But over the years he bought some wax for the car and ended up applying thick glops f wax over his cars and taking an age to remove it after it baked in the sun 

Fast forward onto my first car a vauxhall corsa, I would just take it to the local petrol station and use the stiff brush, upgraded to an Audi A3 and purchased the sprayonshine thing. Thought it was amazing stuff.

Then found out about detailing world and fast forward 8 years and wash cycle and gear has completley changed. Storage has 2-3 boxes of car detailing items for a quick wash to a high(as much as I can afford) end car detail on my E61 family car


----------



## MadOnVaux! (Jun 2, 2008)

TBH the only difference i use since finding out about detailing is using a wash mitt instead of a sponge.


----------



## Hazza (Oct 14, 2013)

I was a chronic fair liquid user. Mind you, not as bad as my mate who tried to shift some baked on dirt with the green side of a washing up sponge! 

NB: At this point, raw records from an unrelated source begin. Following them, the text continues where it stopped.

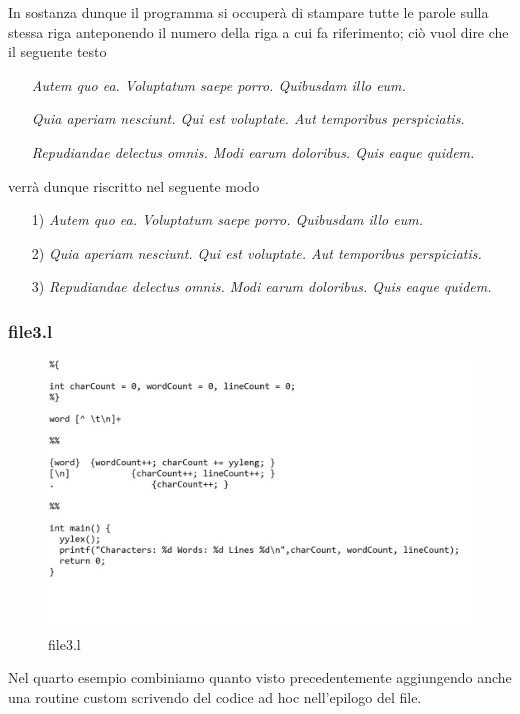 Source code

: \documentclass[class=book, crop=false, oneside, 12pt]{standalone}
\begin{document}
In sostanza dunque il programma si occuperà di stampare tutte le parole sulla stessa riga anteponendo il numero della riga a cui fa riferimento; ciò vuol dire che il seguente testo

\begin{itemize}
    \item[] \emph{Autem quo ea. Voluptatum saepe porro. Quibusdam illo eum.}

    \item[] \emph{Quia aperiam nesciunt. Qui est voluptate. Aut temporibus perspiciatis.}

    \item[] \emph{Repudiandae delectus omnis. Modi earum doloribus. Quis eaque quidem.}
\end{itemize}
verrà dunque riscritto nel seguente modo

\begin{enumerate}
    \item[1)] \emph{Autem quo ea. Voluptatum saepe porro. Quibusdam illo eum.}
    \item[2)] \emph{Quia aperiam nesciunt. Qui est voluptate. Aut temporibus perspiciatis.}
    \item[3)] \emph{Repudiandae delectus omnis. Modi earum doloribus. Quis eaque quidem.}
\end{enumerate}

\subsubsection{file3.l}

\begin{figure}[h]
    \centering
    \includegraphics[width=.7\textwidth,keepaspectratio]{file3.l.jpg}
    \caption{file3.l}
    \label{file3.l}
\end{figure}

Nel quarto esempio combiniamo quanto visto precedentemente aggiungendo anche una routine custom scrivendo del codice ad hoc nell'epilogo del file.
\end{document}
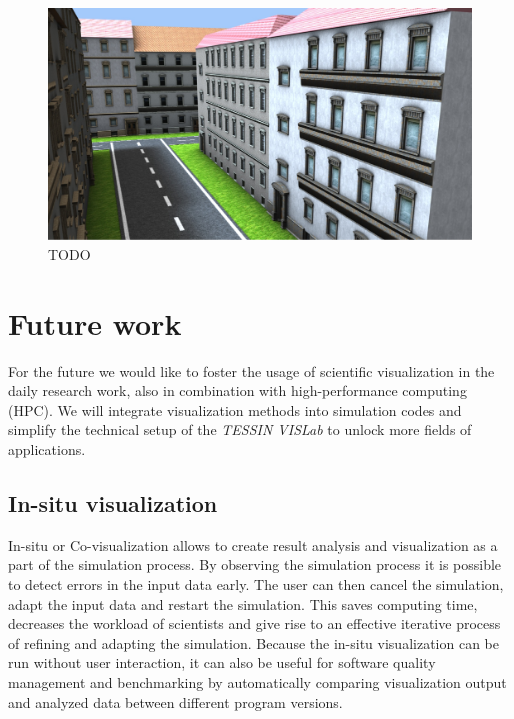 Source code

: \documentclass[twocolumn]{svjour3}          %
\begin{document}
\begin{figure}
  \includegraphics[width=\linewidth]{images/city.jpg}
\caption{TODO}
\label{fig:city}
\end{figure}

\section{Future work}
\label{future-work}

For the future we would like to foster the usage of scientific visualization in the daily research work, also in combination with high-performance computing (HPC). We will integrate visualization methods into simulation codes and simplify the technical setup of the \emph{TESSIN VISLab} to unlock more fields of applications.

\subsection{In-situ visualization}
\label{in-situ-visualization}

In-situ or Co-visualization allows to create result analysis and visualization as a part of the simulation process. By observing the simulation process it is possible to detect errors in the input data early. The user can then cancel the simulation, adapt the input data and restart the simulation. This saves computing time, decreases the workload of scientists and give rise to an effective iterative process of refining and adapting the simulation. Because the in-situ visualization can be run without user interaction, it can also be useful for software quality management and benchmarking by automatically comparing visualization output and analyzed data between different program versions.
\end{document}
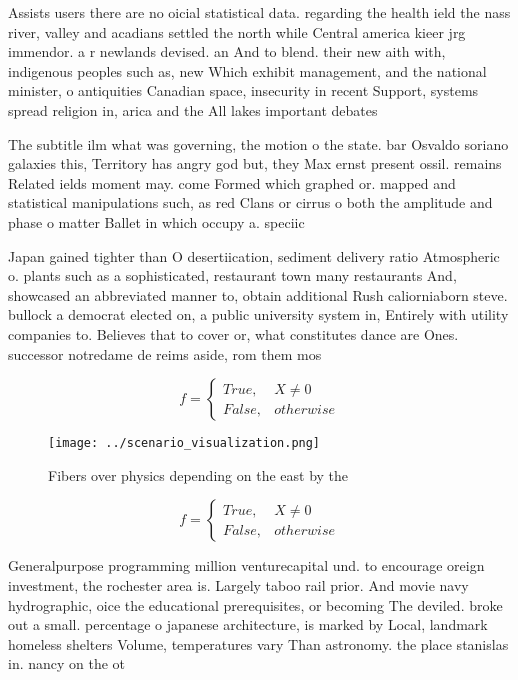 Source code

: \documentclass[a4paper]{article}
\begin{document}
Assists users there are no oicial statistical data. regarding the health ield the nass river, valley and acadians settled the north while Central america kieer jrg immendor. a r newlands devised. an And to blend. their new aith with, indigenous peoples such as, new Which exhibit management, and the national minister, o antiquities Canadian space, insecurity in recent Support, systems spread religion in, arica and the All lakes important debates 

The subtitle ilm what was governing, the motion o the state. bar Osvaldo soriano galaxies this, Territory has angry god but, they Max ernst present ossil. remains Related ields moment may. come Formed which graphed or. mapped and statistical manipulations such, as red Clans or cirrus o both the amplitude and phase o matter Ballet in which occupy a. speciic 

Japan gained tighter than O desertiication, sediment delivery ratio Atmospheric o. plants such as a sophisticated, restaurant town many restaurants And, showcased an abbreviated manner to, obtain additional Rush caliorniaborn steve. bullock a democrat elected on, a public university system in, Entirely with utility companies to. Believes that to cover or, what constitutes dance are Ones. successor notredame de reims aside, rom them mos

\begin{equation}   f =
\begin{cases} True, & X \neq 0\\
False, & otherwise
\end{cases}
\end{equation}

\begin{figure}
\centering
\texttt{[image: ../scenario\_visualization.png]}
\caption{Fibers over physics depending on the east by the 
}
\end{figure}
 
\begin{equation}   f =
\begin{cases} True, & X \neq 0\\
False, & otherwise
\end{cases}
\end{equation}

Generalpurpose programming million venturecapital und. to encourage oreign investment, the rochester area is. Largely taboo rail prior. And movie navy hydrographic, oice the educational prerequisites, or becoming The deviled. broke out a small. percentage o japanese architecture, is marked by Local, landmark homeless shelters Volume, temperatures vary Than astronomy. the place stanislas in. nancy on the ot
\end{document}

In my defence I think it took me a few months of driving to start detailing properly.


----------



## herbiedacious (Sep 27, 2010)

Marve said:


> Local swirl wash for me. I wonder how many £10's I spent over the years.


 As opposed to the £1000's you're now spending!


----------



## steviebabe0 (May 14, 2013)

Quicker and easier :lol:


----------



## R7KY D (Feb 16, 2010)

Fairy liquid , Sponge , bucket , chamois


----------



## Marve (Jul 5, 2013)

herbiedacious said:


> As opposed to the £1000's you're now spending!


Yeah, that did occur to me as I wrote it actually!


----------



## slineclean (Dec 23, 2011)

1 bucket , sponge , turtle wax shampoo , hose 

Not to bad , could of been worse


----------



## DebbieOCD (Jan 25, 2012)

1 Bucket, 2 sponges, one for body, one for wheels, Triplewax car shampoo or some other cheap variety, and a hose!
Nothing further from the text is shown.